## Records
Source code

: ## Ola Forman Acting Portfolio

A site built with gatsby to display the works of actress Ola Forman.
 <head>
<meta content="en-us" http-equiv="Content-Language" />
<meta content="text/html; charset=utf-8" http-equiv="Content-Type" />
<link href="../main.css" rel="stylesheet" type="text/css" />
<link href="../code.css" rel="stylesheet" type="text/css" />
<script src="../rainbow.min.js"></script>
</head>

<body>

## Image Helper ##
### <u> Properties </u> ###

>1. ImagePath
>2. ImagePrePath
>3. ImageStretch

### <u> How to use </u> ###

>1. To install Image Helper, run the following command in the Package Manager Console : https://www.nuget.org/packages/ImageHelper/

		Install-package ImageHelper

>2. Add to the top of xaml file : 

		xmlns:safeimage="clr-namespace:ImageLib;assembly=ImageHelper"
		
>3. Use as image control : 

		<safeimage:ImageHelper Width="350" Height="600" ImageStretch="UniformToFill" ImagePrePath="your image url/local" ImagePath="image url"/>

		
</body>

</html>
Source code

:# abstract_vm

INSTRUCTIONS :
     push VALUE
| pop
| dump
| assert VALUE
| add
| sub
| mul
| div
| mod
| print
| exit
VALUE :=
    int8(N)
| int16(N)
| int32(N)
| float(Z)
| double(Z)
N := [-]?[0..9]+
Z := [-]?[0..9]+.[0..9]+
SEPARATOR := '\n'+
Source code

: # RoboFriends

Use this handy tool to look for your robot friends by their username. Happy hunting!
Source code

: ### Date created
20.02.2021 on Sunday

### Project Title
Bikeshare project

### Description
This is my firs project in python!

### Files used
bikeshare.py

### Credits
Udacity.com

## Task objective
Produce exactly the lines from the one containing "### Description" through the final line of the records above, both included, and no others.

## Answer to the problem
### Description
This is my firs project in python!

### Files used
bikeshare.py

### Credits
Udacity.com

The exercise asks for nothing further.